By Paul Foy / Associated Press
Utah gave its final approval Wednesday for the first commercial tar sands project in the U.S., handing a victory to a Canadian company that aims to start producing 2,000 barrels of oil next year in the start of what could grow into a larger operation.
The Utah Water Quality Board upheld the decision of state regulators and turned back an appeal from a Moab-based environmental group that vows to take up its fight in the state courts.
Living Rivers has fought the project every step of the way, arguing that tar sands mining will contaminate groundwater in a largely undeveloped area of Utah’s Book Cliffs region that drains into the Colorado River.
State regulators and the company insist the eastern Utah desert is so dry there is no significant groundwater to pollute. An administrative law judge agreed, sending a recommendation for approval to the Water Quality Board, which held hours of arguments before upholding a crucial state permit Wednesday by a vote of 9-2.

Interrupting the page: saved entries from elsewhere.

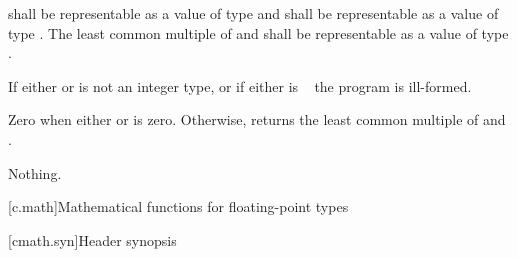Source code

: \begin{itemdescr}
\pnum
\requires
{} shall be representable as a value of type  and
 shall be representable as a value of type .
The least common multiple of  and 
shall be representable as a value of type .

\pnum
\remarks
If either  or  is not an integer type, or
if either is \cv{}~ the program is ill-formed.

\pnum
\returns
Zero when either  or  is zero.
Otherwise, returns the least common multiple of  and .

\pnum
\throws
Nothing.
\end{itemdescr}


[c.math]{Mathematical functions for floating-point types}

[cmath.syn]{Header  synopsis}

U.S. Oil Sands Inc. has said it was raising the money it needs to start digging after working since 2005 to obtain or defend its state approvals. Executives said they planned to produce oil from a 62-acre mountaintop pit starting in late 2013. The Calgary, Alberta-based company holds leases on 50 square miles of Utah trust lands sprinkled with gooey bitumen, a tar-like form of petroleum.